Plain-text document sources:

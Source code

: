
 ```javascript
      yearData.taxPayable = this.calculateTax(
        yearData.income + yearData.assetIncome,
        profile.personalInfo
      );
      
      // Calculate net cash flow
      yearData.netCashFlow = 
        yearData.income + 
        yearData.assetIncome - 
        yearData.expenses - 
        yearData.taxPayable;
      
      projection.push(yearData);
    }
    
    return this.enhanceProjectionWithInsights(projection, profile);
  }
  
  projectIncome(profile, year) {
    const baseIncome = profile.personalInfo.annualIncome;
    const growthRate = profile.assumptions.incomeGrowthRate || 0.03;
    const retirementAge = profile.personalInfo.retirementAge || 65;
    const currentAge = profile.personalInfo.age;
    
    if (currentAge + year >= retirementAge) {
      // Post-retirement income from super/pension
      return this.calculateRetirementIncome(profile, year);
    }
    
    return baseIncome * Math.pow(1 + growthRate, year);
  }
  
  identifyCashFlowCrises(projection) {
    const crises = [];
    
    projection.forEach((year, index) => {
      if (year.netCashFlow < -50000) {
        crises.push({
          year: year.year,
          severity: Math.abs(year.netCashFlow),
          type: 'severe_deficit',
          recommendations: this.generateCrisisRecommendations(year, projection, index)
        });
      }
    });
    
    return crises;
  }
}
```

■ ACTION ITEM ■
Sift through the entries and copy every line with "netCashFlow".

■ EXERCISE ANSWER ■
      yearData.netCashFlow = 
      if (year.netCashFlow < -50000) {
          severity: Math.abs(year.netCashFlow),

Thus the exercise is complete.